Cegid : le crack dont les Américains se toquent Leave a comment

En juin 2021, KKR annonçait le deuxième plus gros LBO hexagonal, à travers une prise de participation minoritaire dans Cegid. Une transaction qui valorise le fournisseur de solutions logicielles 5,5 milliards d’euros. Quel parcours pour cette entreprise aux 3 600 collaborateurs née en 1983 à Lyon et dont la croissance ne se dément pas !

Une forme olympique

En 2020, la société enregistrait un chiffre d’affaires de 498 millions d’euros contre 307,6 millions en 2016, époque où elle était encore cotée. Après le rachat annoncé en juillet de Talentsoft, Cegid accélère sur le segment des ressources humaines, espérant atteindre un milliard de CA d’ici à trois ans afin de devenir “l’un des plus beaux fleurons français de la FrenchTech”. Ce rachat lui ouvre également les portes de l’Allemagne ainsi que celles des pays nordiques, Cegid se développant jusqu’ici en France, en Europe du Sud et en Amérique latine. Pour sa croissance, la société fondée par Jean-Michel Aulas mise sur des acquisitions, mais pas seulement. Il a su prendre le virage du cloud, à travers de lourds investissements dans des solutions de dernière génération. Cegid est aujourd’hui considéré comme un acteur de poids en gestion cloud pour les professionnels des métiers de la finance, de l’expertise comptable, du retail ou encore des RH.

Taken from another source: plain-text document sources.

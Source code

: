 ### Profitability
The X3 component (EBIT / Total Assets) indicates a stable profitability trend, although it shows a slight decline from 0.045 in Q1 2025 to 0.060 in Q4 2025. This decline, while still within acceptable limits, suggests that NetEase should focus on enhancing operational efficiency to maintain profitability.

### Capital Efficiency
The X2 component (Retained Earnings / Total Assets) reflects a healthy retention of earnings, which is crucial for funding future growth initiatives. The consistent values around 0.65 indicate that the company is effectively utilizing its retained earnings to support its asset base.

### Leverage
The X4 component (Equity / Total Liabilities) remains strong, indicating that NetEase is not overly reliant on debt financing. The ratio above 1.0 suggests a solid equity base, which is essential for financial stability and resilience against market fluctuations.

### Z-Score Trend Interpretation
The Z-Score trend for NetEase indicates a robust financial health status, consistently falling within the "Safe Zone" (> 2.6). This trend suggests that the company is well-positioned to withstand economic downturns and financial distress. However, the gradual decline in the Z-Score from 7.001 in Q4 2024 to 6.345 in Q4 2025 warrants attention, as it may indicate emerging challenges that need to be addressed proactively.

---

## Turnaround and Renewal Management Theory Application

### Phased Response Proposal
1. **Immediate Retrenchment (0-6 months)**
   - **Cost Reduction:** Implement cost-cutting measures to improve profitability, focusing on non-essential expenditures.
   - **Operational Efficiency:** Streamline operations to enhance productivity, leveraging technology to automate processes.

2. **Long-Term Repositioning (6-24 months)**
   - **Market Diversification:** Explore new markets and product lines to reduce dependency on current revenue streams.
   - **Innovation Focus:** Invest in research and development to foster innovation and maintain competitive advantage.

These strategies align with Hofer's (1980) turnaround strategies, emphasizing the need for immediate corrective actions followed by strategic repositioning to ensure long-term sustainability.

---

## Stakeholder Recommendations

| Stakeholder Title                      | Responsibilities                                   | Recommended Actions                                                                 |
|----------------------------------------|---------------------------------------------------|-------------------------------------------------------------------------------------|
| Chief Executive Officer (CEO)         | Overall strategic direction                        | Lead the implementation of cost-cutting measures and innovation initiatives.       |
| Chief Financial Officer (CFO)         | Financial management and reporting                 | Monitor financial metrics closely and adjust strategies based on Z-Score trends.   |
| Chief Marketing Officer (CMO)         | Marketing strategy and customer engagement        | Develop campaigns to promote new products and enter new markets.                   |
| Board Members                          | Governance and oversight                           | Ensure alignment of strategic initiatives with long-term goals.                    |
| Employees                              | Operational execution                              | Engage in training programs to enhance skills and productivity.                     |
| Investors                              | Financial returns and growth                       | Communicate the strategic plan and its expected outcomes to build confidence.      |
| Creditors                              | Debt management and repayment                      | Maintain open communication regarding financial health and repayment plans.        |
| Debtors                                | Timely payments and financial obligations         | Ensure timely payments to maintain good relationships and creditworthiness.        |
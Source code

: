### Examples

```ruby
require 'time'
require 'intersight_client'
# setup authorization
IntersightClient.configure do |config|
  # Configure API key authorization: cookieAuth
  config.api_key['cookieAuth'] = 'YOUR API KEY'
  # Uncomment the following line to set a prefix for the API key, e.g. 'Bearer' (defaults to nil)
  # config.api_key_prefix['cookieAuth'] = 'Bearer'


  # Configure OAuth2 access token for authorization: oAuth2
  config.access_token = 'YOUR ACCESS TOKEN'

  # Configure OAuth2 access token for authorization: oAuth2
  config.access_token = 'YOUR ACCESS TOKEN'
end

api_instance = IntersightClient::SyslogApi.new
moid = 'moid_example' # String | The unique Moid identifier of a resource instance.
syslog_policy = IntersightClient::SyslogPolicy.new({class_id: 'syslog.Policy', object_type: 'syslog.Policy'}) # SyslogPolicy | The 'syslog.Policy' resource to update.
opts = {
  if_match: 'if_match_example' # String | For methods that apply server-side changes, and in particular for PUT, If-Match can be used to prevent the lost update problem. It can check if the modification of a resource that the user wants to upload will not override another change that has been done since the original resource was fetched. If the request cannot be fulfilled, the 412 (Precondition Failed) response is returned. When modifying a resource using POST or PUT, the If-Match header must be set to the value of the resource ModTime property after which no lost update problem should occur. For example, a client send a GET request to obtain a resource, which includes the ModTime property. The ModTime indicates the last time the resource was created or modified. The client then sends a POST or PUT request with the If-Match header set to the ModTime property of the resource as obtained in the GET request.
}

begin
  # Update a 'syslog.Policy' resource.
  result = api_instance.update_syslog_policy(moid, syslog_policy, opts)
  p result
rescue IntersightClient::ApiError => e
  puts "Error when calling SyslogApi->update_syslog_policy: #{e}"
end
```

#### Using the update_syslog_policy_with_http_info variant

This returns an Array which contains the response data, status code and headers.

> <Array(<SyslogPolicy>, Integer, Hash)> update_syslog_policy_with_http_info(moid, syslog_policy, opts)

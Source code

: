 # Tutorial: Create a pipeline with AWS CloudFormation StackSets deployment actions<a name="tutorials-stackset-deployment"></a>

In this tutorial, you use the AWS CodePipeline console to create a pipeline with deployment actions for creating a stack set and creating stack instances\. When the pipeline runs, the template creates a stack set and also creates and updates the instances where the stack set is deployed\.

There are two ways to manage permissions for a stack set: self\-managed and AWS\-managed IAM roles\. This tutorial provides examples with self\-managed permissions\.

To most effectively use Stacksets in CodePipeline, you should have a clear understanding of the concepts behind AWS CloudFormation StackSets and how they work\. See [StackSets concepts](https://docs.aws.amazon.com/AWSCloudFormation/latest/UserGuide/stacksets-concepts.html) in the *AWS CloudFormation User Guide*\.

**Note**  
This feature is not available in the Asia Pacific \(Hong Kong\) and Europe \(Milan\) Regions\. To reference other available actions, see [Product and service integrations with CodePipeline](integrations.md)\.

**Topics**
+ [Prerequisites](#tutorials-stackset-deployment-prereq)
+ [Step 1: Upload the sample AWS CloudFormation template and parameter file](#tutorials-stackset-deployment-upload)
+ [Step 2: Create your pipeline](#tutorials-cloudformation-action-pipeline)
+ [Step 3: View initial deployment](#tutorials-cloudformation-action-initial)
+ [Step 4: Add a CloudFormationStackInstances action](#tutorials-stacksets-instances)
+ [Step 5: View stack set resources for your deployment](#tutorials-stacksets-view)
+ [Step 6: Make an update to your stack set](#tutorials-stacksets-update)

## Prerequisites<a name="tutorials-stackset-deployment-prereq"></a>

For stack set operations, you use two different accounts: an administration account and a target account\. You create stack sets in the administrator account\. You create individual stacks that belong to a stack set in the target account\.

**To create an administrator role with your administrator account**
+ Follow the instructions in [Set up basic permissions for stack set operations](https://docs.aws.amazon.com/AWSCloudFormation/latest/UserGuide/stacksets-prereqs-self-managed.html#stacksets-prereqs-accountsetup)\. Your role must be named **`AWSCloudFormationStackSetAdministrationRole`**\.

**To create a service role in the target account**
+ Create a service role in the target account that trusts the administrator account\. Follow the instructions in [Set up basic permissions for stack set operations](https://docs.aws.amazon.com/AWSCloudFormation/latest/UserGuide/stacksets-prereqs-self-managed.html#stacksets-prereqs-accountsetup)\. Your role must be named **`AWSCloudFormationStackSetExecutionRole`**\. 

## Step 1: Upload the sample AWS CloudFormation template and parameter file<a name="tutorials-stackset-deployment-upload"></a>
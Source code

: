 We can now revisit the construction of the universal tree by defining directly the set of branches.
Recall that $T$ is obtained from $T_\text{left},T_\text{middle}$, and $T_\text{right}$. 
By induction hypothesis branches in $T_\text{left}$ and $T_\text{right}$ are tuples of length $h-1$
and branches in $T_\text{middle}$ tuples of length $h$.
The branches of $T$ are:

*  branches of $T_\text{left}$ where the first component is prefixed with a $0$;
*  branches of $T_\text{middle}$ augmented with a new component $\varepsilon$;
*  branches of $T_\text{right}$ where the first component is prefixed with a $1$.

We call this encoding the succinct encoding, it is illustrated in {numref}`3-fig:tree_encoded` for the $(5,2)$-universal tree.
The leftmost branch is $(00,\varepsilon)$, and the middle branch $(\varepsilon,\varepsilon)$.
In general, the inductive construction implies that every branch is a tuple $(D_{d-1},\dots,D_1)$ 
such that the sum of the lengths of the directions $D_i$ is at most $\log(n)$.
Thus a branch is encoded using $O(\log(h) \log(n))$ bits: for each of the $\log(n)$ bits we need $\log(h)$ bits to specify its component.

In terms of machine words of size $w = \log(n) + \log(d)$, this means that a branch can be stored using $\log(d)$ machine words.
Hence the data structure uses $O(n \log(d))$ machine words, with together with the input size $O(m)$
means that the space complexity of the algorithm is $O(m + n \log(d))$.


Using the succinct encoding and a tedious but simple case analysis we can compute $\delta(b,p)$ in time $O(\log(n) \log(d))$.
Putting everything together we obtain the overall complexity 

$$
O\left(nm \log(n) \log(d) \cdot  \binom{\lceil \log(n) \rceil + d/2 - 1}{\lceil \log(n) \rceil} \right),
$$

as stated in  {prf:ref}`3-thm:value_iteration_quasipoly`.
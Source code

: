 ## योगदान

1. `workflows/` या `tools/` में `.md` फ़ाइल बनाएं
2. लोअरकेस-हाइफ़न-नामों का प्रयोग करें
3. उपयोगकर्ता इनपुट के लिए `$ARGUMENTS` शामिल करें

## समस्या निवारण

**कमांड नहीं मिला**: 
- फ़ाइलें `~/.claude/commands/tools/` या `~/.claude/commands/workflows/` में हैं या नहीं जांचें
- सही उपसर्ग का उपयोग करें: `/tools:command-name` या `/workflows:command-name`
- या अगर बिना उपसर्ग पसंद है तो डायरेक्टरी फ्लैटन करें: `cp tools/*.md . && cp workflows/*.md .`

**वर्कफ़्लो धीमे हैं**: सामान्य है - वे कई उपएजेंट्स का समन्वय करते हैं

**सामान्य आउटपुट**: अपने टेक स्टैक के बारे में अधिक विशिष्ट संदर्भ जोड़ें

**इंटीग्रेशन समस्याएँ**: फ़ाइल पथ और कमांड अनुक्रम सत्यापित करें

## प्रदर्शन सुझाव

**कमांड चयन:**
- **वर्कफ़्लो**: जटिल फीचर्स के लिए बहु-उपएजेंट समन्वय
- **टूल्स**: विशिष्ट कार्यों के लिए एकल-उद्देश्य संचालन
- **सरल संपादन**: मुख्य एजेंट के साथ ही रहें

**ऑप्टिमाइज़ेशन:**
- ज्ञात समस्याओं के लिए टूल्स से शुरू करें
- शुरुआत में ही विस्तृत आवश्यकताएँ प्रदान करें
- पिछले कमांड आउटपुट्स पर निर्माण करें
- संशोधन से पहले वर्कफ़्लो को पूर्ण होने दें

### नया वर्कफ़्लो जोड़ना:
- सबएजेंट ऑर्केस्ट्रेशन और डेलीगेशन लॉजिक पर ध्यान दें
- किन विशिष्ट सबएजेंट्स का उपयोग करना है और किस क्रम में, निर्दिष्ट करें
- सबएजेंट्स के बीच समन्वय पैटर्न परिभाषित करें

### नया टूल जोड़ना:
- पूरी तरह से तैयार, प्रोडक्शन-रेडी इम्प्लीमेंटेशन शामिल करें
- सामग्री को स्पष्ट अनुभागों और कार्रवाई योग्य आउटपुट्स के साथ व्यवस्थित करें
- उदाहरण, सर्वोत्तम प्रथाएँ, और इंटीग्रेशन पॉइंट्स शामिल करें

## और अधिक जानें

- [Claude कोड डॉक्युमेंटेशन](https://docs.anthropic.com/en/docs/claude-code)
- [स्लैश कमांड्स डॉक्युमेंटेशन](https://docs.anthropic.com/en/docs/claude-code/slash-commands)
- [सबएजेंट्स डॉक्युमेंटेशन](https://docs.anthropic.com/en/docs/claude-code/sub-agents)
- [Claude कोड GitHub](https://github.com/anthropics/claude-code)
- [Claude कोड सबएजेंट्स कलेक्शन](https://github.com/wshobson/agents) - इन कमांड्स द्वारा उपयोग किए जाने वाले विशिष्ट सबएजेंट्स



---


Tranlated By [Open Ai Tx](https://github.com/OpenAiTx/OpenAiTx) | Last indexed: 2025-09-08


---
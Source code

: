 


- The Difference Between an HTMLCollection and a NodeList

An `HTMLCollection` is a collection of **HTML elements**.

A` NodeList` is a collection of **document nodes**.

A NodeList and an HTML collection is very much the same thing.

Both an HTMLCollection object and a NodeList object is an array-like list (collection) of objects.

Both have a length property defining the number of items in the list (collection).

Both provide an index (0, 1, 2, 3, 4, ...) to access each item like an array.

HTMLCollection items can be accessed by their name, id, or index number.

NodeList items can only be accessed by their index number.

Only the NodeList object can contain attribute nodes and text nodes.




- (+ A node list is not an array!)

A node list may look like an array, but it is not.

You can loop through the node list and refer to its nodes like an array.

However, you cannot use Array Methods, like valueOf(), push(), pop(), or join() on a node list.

Cegid accélère sur le segment des RH, espérant atteindre un milliard de CA d’ici à trois ans

Investisseurs convaincus

Si KKR est plus connu pour ses investissements en infrastructures sur le Vieux Continent, le fonds n’en est pas à ses débuts sur le segment des logiciels. “Nous avions accompagné jusqu’en 2017 le scandinave Visma, leader européen du secteur, et Epicor jusqu’à l’été 2020, un des grands acteurs américains, expliquent aux Échos Pierre Saad, partner en charge du secteur Tech pour la zone Emea, et Jérôme Nommé, partner et responsable des activités de KKR en France. Nous sommes toujours actionnaires de l’australien MYOB et du néerlandais Exact avec, à chaque fois, des enjeux comparables à Cegid, sur l’internationalisation, le déploiement SaaS et cloud, et de nouvelles verticales métier.” Le géant new-yorkais ne semble pas échaudé par son plus gros LBO en France, un investissement datant de 2006 dans Solocal qui valorisait l’ex-PagesJaunes 6 milliards d’euros. Une opération financée par endettement qui a plombé l’entreprise. Au contraire, KKR continue de jouer un rôle prépondérant dans le private equity français. L’an dernier, il mettait des billes dans Elsan, Devoteam et Mediawan. Malgré la prise de participation de l’américain, c’est bien le spécialiste des investissements en technologies Silver Lake – auprès de qui l’opération de KKR a été menée – qui reste le principal actionnaire de Cegid. La société de capital-investissement en a eu pour son argent puisqu’en 2016, moment où elle a lancé son OPA sur l’éditeur aux côtés d’AltaOne, la société lyonnaise était valorisée 650 millions d’euros. Une bonne nouvelle pour la tech française dont le dynamisme se confirme mois après mois.